がん終末期に、体が思うように動かなくなってから亡くなるまでの期間は、個人差はあるものの、数週間から2カ月程度といわれています。
もし「残された時間を一緒に過ごしたい」と願うのであれば、動けなくなり始めたら「すぐに」休みを取ったほうがよく、そのための準備を事前にしておくことが大切です。
この段取りを始めるタイミングは、早いに越したことはありませんが、「医師から緩和ケアや在宅ケアの話が出たとき」を1つの目安として考えるといいでしょう。多くの場合、この話が出たということは、介護休暇の取得に向けて、動き出したほうがいいということになります。
介護休暇を取るタイミングは?
実際に介護休業を取るのは、患者さんが自力でトイレに行けなくなってきたときや食欲がなくなってきたときなど、これまでとは明らかに体調などに変化が見られるようになったときです。
もちろん家族だけで判断するのは難しいことなので、主治医や看護師、病院の相談室などに相談しながら、大事な家族の介護のために使える時期を決められるといいと思います。
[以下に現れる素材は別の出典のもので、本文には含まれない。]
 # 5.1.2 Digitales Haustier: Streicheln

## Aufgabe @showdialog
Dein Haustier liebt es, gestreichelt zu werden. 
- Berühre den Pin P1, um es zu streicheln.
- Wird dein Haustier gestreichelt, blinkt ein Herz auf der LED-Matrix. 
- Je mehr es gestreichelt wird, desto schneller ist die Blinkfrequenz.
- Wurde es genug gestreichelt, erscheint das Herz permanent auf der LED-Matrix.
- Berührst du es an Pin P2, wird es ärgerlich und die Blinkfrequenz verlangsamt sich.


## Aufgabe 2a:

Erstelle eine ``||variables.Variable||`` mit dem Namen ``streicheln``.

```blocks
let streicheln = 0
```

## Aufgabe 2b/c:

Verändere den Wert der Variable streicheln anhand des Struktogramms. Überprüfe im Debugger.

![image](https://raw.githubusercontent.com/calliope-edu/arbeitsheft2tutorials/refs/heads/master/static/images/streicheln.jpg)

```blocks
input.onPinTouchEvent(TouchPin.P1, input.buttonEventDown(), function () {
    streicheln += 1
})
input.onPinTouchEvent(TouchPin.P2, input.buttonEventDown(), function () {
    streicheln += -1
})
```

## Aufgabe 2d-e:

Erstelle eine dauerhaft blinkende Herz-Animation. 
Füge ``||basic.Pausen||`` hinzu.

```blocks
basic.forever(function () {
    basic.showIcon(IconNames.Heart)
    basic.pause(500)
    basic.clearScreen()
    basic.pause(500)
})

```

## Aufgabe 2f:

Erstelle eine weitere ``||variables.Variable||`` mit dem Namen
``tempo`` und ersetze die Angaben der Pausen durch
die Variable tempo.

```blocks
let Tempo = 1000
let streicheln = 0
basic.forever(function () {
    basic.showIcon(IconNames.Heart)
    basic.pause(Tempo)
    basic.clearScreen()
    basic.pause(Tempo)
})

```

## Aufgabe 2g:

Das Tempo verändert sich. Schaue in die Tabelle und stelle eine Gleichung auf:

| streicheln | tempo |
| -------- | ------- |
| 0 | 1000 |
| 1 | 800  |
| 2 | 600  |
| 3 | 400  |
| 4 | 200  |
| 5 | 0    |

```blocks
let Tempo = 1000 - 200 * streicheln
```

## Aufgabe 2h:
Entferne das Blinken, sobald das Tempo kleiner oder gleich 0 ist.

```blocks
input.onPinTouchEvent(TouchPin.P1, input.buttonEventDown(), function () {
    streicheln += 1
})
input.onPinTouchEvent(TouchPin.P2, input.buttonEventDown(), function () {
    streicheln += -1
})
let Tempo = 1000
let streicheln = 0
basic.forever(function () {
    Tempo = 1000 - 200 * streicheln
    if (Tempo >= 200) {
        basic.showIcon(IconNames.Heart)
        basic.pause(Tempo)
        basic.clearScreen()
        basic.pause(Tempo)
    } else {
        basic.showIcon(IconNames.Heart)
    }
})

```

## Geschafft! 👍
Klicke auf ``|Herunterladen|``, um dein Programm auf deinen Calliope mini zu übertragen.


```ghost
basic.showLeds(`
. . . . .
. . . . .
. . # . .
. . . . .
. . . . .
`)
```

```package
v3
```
家族のなかには、本当は残された期間を一緒に過ごしたいのに、「症状の変化を見逃したらどうしよう」「何かがあったら素人の自分には対処できない」と、在宅での療養生活を送ることについて二の足を踏まれる方もいます。ですが、患者さんの身に起こっている重要なサイン、「いつもと違う」という感覚は、実は医療者以上に家族の方が察知しやすいものです。医学的な知識がなくとも、「いつも」の状態を知っている家族の感覚が、重要な判断材料になることがあります。
この時期に何かを見逃したから、その患者さんの命が縮まってしまうということは基本的にありません。入院でも在宅医療でも、医師や看護師が24時間つきっきりで一人の患者さんをみているわけではありません。それは家族も同様で、24時間ずっと患者さんをみている必要はないのです。
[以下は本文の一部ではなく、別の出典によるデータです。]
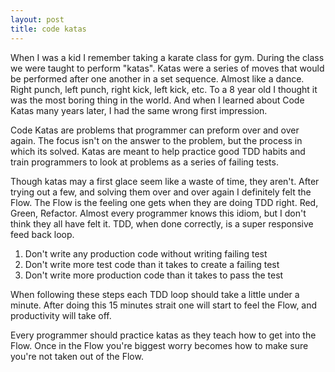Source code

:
 ```yaml
---
layout: post
title: code katas
---
```

When I was a kid I remember taking a karate class for gym.  During the class
we were taught to perform "katas".  Katas were a series of moves that would be
performed after one another in a set sequence. Almost like a dance. Right
punch, left punch, right kick, left kick, etc. To a 8 year old I thought it was
the most boring thing in the world. And when I learned about Code Katas many
years later, I had the same wrong first impression.

Code Katas are problems that programmer can preform over and over again.  The
focus isn't on the answer to the problem, but the process in which its solved.
Katas are meant to help practice good TDD habits and train programmers to look
at problems as a series of failing tests.

Though katas may a first glace seem like a waste of time, they aren't.  After
trying out a few, and solving them over and over again I definitely felt the
Flow.  The Flow is the feeling one gets when they are doing TDD right. Red,
Green, Refactor. Almost every programmer knows this idiom, but I don't think
they all have felt it.  TDD, when done correctly, is a super responsive feed back
loop.

1. Don't write any production code without writing failing test
2. Don't write more test code than it takes to create a failing test
3. Don't write more production code than it takes to pass the test

When following these steps each TDD loop should take a little under a minute.
After doing this 15 minutes strait one will start to feel the Flow, and 
productivity will take off.

Every programmer should practice katas as they teach how to get into the Flow.
Once in the Flow you're biggest worry becomes how to make sure you're not
taken out of the Flow.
24時間体制の訪問看護や在宅医を選ぶことで、何か迷うことがあったらいつでも連絡を取ることができ、緊急時には駆けつけてもらえます。自分1人で何かを判断する必要はなく、困ったときにはいつでも相談できる体制があるのです。
また、一度自宅療養を始めたからといって、最期まで家にいないといけないわけではなく、途中で入院や施設の選択をすることもできます。そうした場合を踏まえ、いざというときに速やかに入院できるよう、事前に緩和ケア病棟のある病院にバックベッド(後方支援病床)を登録しておくことも大切。バックベッドの登録は、在宅医を通じて行うことができるので、まずは医師に相談してみてください。
こうした在宅療養を支える体制を知って、心の準備をしておけば、「とりあえず在宅ケアをスタートしてみて、難しかったらまた考える」というスタートの仕方もありだと思います。